Despite all that separated Samaritans and Jews, as the story of the ten lepers begins, there is nothing left to distinguish one leper from another. All ten are united in their shared ostracization from society. Leprosy was any number of stigmatizing skin ailments that required complete separation from other people. You could not worship with the community. You could not stay in your own home. You could not eat with your own family. You could not embrace those you loved in times of joy or loss. You lived completely and totally apart. “Unclean, unclean!” you would yell in public places in order to make sure that people knew to stay away from you. And, if you dared to get close enough to touch someone, you could be put to death. You were no longer rich or poor, male or female, Samaritan or Jew. You were simply defined by the illness that held you prisoner.

These ten lepers, united in their condition, were united in their plea for mercy: “Keeping their distance, they called out, saying, ‘Jesus, Master, have mercy on us!’” And, from a distance, Jesus answered their request: “Go and show yourselves to the priests.” And, as they went, they were healed. The miraculous healing itself is overshadowed by what follows. There was no dramatic prayer, no intimate touch, no incantation or prescription, just Jesus working his power from a safe distance. But as soon as they were healed, something powerful happened: the ethnic distinction, which had been hidden by their leprosy, suddenly recrystallized. 

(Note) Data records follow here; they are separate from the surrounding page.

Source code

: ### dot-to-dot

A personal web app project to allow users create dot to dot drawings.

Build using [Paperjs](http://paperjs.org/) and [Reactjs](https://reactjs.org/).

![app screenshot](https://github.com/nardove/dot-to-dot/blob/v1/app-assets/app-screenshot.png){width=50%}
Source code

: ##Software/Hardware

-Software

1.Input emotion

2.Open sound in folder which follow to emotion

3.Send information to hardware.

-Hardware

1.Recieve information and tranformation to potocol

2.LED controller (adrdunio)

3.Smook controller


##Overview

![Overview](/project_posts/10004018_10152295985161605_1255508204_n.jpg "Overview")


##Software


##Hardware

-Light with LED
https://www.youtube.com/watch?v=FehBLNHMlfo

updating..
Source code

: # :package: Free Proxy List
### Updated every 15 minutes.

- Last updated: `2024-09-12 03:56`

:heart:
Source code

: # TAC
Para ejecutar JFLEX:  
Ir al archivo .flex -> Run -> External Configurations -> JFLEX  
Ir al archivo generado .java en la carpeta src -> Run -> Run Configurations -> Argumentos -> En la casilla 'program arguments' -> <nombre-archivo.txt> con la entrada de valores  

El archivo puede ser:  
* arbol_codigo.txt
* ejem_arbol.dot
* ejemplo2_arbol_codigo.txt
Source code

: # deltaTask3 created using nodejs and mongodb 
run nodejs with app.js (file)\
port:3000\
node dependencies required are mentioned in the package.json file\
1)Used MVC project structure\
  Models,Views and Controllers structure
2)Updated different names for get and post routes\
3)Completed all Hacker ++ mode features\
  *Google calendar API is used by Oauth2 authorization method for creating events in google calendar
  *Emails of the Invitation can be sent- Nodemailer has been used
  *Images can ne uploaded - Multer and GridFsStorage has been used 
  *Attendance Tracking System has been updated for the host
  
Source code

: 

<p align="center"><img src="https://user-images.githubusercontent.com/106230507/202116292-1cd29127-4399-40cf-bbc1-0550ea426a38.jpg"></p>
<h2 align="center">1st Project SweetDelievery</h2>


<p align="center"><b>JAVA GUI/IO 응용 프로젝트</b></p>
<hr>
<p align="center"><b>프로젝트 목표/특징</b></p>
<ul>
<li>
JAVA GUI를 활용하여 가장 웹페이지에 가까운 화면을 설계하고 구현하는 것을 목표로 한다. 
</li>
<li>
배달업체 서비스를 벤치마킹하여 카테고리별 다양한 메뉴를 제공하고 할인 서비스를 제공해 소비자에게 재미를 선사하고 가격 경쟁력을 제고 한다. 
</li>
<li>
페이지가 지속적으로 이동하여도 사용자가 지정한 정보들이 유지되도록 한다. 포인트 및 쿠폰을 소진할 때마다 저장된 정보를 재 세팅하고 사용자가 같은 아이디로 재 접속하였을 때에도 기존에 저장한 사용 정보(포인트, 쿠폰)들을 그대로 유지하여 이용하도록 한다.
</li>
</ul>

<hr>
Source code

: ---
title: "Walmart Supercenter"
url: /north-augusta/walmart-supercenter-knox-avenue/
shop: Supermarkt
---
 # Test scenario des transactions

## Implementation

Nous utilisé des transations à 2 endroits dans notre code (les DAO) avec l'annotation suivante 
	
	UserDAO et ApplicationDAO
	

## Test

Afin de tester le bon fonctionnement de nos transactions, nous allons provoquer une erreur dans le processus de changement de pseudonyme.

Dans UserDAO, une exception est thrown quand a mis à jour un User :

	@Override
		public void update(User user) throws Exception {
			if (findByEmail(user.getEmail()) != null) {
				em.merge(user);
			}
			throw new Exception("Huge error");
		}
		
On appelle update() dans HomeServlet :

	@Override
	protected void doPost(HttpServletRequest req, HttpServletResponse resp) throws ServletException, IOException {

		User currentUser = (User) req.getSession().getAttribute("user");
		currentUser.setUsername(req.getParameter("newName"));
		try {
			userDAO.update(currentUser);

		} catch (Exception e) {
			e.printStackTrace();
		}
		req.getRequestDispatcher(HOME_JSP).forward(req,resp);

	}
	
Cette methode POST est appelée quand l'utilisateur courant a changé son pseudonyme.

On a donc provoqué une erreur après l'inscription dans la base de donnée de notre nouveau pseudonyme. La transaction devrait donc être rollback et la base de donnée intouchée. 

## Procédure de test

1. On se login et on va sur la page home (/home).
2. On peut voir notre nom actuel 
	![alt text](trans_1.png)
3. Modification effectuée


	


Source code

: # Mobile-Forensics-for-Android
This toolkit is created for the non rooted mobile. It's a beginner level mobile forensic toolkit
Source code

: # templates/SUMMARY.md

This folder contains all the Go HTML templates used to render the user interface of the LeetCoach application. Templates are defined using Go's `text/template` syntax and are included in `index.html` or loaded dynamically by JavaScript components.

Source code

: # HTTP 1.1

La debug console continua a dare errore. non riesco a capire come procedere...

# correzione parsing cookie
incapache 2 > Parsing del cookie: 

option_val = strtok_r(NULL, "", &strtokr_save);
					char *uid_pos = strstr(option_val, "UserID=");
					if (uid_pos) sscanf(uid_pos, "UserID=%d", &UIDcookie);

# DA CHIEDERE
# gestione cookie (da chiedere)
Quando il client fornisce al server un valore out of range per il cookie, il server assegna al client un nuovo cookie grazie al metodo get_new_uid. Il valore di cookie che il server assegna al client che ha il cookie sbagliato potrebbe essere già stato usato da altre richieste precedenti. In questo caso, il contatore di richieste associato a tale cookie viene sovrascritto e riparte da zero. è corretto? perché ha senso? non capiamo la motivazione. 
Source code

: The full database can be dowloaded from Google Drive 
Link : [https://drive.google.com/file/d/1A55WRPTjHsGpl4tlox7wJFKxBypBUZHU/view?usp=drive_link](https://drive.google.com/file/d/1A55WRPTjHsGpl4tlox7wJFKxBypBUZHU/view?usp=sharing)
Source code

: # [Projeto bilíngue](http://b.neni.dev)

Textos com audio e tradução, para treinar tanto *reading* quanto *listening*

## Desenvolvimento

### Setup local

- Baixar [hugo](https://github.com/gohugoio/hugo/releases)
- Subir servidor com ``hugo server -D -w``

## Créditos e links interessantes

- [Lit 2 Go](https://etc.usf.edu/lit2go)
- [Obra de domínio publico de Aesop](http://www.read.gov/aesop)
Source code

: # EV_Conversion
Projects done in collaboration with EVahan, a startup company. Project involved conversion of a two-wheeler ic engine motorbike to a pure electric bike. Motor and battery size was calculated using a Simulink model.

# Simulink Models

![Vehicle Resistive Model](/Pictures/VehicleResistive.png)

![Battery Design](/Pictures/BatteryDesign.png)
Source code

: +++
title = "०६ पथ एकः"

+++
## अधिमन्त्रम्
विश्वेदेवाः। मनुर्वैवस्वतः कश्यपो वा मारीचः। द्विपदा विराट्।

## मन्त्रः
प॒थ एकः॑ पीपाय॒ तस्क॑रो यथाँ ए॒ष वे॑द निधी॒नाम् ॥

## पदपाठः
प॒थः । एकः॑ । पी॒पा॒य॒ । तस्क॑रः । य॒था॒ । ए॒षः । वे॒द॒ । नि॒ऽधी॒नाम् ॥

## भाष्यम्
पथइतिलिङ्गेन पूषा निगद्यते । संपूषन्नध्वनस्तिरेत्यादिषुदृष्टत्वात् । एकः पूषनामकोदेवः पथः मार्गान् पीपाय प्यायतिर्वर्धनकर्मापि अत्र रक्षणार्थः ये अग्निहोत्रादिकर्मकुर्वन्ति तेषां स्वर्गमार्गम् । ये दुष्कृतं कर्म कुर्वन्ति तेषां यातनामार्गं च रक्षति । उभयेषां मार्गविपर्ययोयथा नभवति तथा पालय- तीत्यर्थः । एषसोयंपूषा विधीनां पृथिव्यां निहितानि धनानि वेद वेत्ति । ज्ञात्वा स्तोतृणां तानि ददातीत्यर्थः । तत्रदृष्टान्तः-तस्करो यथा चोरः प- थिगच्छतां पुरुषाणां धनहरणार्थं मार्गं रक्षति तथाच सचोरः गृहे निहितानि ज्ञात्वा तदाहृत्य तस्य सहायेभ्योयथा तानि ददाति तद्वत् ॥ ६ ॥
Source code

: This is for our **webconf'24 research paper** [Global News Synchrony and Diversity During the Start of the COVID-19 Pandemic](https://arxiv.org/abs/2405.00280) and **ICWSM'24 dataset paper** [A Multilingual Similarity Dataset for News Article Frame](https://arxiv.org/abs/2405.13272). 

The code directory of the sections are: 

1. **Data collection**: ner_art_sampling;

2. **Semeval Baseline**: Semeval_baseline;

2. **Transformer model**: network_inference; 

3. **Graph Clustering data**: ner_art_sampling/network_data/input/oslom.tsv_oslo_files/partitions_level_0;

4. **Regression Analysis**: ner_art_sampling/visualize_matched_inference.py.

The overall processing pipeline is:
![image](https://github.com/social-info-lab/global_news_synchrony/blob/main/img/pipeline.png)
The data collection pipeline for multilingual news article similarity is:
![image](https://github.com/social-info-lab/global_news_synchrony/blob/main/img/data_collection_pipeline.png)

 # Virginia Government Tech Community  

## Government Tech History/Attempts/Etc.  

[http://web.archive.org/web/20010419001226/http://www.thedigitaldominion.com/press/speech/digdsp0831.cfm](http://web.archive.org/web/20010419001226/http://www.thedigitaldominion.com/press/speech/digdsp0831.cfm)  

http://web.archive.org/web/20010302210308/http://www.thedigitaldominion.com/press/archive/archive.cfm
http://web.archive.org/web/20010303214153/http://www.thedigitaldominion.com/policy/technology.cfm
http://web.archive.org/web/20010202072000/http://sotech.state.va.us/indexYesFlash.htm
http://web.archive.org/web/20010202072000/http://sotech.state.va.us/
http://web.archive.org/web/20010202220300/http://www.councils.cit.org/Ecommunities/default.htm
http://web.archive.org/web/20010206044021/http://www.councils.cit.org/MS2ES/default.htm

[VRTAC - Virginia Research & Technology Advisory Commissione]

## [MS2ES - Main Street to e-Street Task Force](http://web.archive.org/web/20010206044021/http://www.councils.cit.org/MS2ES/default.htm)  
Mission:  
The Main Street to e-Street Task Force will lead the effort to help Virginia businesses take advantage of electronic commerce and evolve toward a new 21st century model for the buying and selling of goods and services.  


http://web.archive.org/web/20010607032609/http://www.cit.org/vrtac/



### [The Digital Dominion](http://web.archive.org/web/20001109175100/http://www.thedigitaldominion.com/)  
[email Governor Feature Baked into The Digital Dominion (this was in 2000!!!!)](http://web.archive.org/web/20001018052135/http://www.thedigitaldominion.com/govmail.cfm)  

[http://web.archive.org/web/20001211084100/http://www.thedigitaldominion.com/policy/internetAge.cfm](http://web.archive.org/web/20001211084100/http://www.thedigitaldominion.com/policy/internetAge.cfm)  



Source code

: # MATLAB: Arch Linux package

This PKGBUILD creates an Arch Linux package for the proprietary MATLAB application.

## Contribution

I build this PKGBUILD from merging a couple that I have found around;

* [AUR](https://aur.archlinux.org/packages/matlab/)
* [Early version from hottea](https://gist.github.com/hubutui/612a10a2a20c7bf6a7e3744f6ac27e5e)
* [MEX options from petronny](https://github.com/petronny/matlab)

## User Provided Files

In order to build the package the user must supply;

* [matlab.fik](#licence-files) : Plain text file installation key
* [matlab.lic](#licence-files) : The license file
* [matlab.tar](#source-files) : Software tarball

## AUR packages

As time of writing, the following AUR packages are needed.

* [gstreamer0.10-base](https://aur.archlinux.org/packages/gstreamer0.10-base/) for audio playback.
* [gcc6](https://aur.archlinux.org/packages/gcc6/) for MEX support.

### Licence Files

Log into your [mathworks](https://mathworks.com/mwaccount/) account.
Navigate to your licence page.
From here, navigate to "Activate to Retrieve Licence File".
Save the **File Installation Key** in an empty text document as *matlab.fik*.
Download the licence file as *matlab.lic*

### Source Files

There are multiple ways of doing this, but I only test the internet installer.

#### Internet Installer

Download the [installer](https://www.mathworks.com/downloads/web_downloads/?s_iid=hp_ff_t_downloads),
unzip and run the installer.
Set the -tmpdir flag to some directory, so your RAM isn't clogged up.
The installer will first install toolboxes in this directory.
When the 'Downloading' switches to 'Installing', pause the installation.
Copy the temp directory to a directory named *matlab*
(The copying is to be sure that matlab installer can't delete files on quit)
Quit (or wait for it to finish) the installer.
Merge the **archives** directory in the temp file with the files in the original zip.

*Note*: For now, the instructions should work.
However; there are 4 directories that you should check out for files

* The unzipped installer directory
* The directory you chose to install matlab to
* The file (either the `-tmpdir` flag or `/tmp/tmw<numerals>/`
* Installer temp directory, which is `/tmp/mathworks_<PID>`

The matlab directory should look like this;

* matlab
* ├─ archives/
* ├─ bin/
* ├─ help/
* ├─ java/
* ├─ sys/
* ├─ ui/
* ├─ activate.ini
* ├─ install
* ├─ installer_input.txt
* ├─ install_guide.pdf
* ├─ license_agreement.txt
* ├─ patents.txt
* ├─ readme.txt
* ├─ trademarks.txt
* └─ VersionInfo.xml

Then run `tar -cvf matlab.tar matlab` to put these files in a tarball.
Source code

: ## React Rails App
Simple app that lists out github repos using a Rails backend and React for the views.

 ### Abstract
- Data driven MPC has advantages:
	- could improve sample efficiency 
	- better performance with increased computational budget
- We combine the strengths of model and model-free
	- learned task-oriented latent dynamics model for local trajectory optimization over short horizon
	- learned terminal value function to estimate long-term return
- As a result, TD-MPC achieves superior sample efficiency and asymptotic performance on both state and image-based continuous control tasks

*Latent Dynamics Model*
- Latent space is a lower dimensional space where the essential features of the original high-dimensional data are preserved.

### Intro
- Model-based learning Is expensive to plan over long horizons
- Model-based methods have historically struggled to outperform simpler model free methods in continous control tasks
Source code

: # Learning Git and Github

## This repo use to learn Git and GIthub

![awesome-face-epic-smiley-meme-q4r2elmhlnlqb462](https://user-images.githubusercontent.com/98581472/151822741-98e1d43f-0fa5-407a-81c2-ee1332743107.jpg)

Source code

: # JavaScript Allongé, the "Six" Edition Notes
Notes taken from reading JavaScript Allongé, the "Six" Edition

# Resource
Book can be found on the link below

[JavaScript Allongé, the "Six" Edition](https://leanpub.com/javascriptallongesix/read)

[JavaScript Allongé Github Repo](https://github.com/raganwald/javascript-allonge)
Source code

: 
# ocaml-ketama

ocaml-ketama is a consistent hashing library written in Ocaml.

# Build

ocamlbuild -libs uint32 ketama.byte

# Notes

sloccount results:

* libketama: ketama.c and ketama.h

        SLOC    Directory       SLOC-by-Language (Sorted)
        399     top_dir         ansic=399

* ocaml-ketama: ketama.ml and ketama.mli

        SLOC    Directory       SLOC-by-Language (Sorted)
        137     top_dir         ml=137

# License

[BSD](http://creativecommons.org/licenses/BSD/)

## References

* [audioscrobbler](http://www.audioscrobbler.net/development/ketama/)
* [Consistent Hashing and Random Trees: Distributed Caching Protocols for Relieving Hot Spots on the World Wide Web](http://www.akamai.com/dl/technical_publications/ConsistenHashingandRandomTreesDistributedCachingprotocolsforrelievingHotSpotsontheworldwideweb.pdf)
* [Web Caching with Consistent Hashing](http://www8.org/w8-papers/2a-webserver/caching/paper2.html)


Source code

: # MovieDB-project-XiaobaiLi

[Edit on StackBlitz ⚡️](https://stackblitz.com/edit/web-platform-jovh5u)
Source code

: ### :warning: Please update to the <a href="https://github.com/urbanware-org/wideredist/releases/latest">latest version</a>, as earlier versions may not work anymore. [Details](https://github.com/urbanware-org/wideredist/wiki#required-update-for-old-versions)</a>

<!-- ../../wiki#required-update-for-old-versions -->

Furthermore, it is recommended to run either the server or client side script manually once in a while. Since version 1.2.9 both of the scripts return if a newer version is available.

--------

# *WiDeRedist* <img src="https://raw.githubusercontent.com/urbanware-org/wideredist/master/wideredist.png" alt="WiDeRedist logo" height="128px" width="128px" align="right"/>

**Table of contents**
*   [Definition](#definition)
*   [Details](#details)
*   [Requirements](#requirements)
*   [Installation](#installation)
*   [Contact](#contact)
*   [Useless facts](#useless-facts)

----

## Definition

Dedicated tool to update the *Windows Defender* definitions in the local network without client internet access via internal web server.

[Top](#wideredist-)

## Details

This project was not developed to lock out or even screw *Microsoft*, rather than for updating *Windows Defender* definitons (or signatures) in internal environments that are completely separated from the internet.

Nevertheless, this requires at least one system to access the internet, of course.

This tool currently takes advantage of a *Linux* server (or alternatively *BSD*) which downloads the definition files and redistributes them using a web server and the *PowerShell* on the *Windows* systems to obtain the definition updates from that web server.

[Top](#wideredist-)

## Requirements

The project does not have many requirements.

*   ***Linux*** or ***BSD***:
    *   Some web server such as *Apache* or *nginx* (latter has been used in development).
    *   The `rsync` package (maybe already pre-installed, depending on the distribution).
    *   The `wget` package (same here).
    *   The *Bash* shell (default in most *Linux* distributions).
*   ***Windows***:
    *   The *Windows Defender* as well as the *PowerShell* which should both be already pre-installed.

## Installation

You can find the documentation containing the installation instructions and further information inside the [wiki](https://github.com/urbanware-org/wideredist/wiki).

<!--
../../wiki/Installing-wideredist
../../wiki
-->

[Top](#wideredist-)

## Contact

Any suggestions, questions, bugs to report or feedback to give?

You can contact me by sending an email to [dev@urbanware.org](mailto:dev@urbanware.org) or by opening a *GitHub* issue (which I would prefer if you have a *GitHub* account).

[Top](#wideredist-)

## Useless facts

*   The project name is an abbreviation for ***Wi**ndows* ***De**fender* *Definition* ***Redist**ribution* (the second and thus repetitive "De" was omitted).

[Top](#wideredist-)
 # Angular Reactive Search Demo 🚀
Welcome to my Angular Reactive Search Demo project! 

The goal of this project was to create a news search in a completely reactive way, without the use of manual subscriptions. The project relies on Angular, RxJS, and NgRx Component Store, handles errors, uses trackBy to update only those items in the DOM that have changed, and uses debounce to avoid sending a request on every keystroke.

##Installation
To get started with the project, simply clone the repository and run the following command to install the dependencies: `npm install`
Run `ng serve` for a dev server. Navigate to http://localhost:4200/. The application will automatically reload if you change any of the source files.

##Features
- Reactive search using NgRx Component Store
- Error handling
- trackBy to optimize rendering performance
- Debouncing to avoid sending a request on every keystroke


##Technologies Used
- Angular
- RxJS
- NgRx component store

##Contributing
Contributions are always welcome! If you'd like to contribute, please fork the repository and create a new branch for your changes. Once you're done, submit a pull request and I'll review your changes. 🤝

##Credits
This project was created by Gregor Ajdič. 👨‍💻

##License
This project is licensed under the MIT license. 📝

Jesus told them all to go and show themselves to the priests at the temple, but the Samaritan did not have access to that religious option. He did not have a place among God’s people at the holy mount. Being examined by a priest was a necessary step in the process of being readmitted to Jewish society. What was this Samaritan supposed to do? Presumably, he had his own separate religious rites for rejoining his people. But, instead of walking toward Mt. Gerizim, he turned around and came back to Jesus. Praising God with a loud voice and falling at the Jewish rabbi’s feet, he thanked him. 

“Was no one found to return and give praise to God except this foreigner?” Jesus asked. It’s easy to hear those words as a criticism of the other nine, but they were simply doing the right thing, the very thing that Jesus had asked them to do. It seems unlikely if not unreasonable for Jesus to be upset with them. Perhaps a better translation would be, “Of the ten, how remarkable that this stranger was the only one who came back to give praise to God!” Jesus marvels on our behalf that a Samaritan, separated from all that Jesus represented by generations of sectarian conflict and violence and hatred, was moved to return and offer thanks. And that faith, Jesus tells us, is what made that man well.

Sometimes gratitude is harder to show than others. Last week, I was getting my haircut when the conversation turned to the upcoming Thanksgiving holiday. “There isn’t much to be thankful for this year,” one of the other customers remarked from behind his mask, giving voice to the struggle that all of us are feeling. But one of the barbers immediately piped up, “Sure there is! It’s just that we’ve forgotten how to see it.” We are all untied in our struggle and in our suffering. There is no one among us—friend or foe, sibling or rival—who has not been hurt by the pandemic. We all have good reason to shake our fist at God and grumble about how difficult these last nine months have been. And God would receive our grumbling graciously and lovingly, as a parent receives the pain and struggle of a child.

But this is also a remarkable opportunity to be thankful and to express our gratitude. It takes a little more work this year than usual to name those things for which we are thankful, but there is restorative power in doing so. Practicing thanksgiving allows us to stay connected with one another and with God not only in our struggle but also in our restoration. It reminds us that we are not alone even when we are isolated from one another. And it brings forward into our conscious lives that truth that lives within us even when it is hidden by our struggles—that we are beloved by God, that we are saved by God’s love, and that God will forever hold us in God’s loving arms.